The resolution of the methodology problem did not occur until the passage of the Hepburn Act 1906, which had the strong support of the administration of Theodore Roosevelt (Kolko, 1965, pp. 129-44; Hoogenboom & Hoogenboom, 1976, pp.48-59; Skowronek, 1982, pp.249-59). While the new legislation also increased significantly the ICC's power over rates and other matters, it enabled the agency to begin the process of accounting standardisation based on uniform method rather than adherence to generally accepted principles. Uniform methodologies remained critical in advancing the ICC's rate evaluation mission because it allowed for the establishment of useful inter-corporate performance comparisons. The ICC also secured its extended powers in industry reporting by issuing a new general chart of accounts, by mandating the use of a more informative operating statement and by organising an examination staff with powers to audit the filings of regulated railroads (ICC, 1906, pp.59-62; ICC 1907a, pp. 139-44; ICC, 1907b, pp.9-24 and pp. 139-150; ICC 1907c, pp.9-24; Adams, 1908).
Joint cost and the cost of service rating
A second dilemma of accounting-based regulation related to the problem of joint cost analysis in rate evaluations. Because of the difficulties inherent in separating the substantial joint costs of operation between individual lines of service, the initial practice in the industry involved the use of value of service information as a guide to establishing rates. Rates were set at levels that the market could bear. Moreover, the ICC had also embraced this standard because it facilitated the achievement of income reallocation goals that it favoured. Specifically, value of service rating implicitly assured that the tariff for the carriage of high value manufactures would subsidise the transportation of basic staples such as foods and fuels. In this way the profitable manufacturing sector alleviated some of the economic pressures felt by a growing urban labour population and also helped to bolster incomes in the poorer economic regions, particularly the South and West with their heavy reliance on farming and extractive industries (ICC, 189Oa; ICC, 189Ob; ICC, 1914; Friedlander, 1969, pp.8-16).
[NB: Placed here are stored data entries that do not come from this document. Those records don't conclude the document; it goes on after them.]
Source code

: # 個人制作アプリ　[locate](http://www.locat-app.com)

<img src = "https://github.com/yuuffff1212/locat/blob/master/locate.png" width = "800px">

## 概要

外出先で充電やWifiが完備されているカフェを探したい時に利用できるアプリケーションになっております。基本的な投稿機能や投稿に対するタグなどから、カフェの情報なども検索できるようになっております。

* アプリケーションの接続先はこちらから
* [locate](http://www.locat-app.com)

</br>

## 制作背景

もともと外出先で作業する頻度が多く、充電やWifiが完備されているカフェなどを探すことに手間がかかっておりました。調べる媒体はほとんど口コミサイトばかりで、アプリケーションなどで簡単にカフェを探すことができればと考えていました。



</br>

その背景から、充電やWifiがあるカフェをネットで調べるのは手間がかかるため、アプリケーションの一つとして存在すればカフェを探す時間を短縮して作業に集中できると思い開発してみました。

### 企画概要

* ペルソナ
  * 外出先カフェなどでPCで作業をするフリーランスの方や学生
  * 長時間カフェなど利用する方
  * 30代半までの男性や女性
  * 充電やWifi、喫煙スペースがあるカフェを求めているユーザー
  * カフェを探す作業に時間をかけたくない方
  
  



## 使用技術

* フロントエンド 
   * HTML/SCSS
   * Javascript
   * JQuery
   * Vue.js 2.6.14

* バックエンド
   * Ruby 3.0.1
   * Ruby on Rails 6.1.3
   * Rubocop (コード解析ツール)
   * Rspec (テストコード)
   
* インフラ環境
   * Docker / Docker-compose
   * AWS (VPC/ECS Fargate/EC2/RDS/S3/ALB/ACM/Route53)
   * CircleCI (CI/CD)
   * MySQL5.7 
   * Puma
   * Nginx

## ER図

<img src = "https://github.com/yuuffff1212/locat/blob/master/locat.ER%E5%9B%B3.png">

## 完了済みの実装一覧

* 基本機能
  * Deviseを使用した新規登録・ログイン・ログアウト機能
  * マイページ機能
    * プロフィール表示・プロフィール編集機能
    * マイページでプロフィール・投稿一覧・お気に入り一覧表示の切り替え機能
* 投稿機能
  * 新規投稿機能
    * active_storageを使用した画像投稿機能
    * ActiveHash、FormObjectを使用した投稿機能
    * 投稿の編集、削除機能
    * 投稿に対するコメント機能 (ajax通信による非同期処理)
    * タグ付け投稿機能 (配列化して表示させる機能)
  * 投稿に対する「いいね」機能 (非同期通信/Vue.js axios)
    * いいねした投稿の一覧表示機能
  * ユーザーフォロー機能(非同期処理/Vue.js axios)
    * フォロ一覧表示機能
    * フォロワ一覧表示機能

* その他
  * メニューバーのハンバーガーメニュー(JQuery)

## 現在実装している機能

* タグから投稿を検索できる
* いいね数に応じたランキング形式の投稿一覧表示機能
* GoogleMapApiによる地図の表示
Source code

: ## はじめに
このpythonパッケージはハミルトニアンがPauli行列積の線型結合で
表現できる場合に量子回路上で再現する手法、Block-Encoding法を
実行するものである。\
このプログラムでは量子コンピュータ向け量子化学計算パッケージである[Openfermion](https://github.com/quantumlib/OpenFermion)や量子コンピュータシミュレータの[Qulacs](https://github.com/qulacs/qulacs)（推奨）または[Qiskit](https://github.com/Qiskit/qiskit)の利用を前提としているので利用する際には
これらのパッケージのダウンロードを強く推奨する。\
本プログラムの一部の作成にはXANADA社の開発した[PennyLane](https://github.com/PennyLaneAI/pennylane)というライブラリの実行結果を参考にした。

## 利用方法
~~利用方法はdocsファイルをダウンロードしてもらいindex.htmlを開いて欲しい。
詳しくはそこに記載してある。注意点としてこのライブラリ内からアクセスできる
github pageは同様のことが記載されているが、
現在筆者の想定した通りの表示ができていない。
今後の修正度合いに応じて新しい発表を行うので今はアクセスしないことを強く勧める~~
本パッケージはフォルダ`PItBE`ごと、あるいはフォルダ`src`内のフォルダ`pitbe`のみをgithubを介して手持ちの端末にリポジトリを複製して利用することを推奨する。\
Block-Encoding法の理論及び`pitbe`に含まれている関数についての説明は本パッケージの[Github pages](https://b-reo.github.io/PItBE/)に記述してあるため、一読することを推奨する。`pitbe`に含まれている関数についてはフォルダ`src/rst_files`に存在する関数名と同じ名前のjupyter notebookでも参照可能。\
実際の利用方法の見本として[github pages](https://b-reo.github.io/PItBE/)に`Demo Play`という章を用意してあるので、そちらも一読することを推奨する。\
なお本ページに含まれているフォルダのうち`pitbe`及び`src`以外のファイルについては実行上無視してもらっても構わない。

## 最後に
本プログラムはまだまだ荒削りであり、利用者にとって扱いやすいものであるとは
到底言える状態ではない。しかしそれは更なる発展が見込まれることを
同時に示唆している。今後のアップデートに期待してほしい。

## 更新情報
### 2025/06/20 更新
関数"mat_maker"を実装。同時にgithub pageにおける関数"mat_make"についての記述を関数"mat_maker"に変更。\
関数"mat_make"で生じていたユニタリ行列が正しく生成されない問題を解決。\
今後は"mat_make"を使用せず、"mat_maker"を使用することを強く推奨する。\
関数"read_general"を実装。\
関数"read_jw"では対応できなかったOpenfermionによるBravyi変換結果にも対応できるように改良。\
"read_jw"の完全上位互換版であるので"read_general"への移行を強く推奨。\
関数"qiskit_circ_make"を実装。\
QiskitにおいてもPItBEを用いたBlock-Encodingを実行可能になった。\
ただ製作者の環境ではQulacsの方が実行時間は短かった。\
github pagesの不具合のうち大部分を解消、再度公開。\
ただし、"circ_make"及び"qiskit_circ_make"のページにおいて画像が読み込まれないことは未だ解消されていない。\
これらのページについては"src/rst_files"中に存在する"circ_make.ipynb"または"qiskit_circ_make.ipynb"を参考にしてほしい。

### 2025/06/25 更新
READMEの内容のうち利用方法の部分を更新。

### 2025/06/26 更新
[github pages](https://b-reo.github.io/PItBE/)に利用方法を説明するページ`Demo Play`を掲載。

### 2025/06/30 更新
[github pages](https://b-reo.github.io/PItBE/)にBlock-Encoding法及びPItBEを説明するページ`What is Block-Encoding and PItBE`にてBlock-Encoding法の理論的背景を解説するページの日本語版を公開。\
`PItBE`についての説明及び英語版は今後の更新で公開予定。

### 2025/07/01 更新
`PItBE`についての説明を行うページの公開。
The cross-subsidies inherent in value of service rating, however, eventually came under attack during the Advance Rate case of 1911. Following the passage of the Mann-Elkins Act the prior year, the railroads petitioned for the first time en masse for a comprehensive readjustment of rates (Ripley, 1912, pp.594-600). During this case attorney Louis D. Brandeis supported by management consultants Harrington Emerson and Henry J. Gantt, argued that the equity of the proposed rate increases could not be properly determined without information about the costs of providing particular classes of service, a goal beyond the capabilities of contemporary railroad accounting systems (Haber, 1964, pp.51-8; McCraw, 1984, pp.91-4; Oakes & Miranti, 1996).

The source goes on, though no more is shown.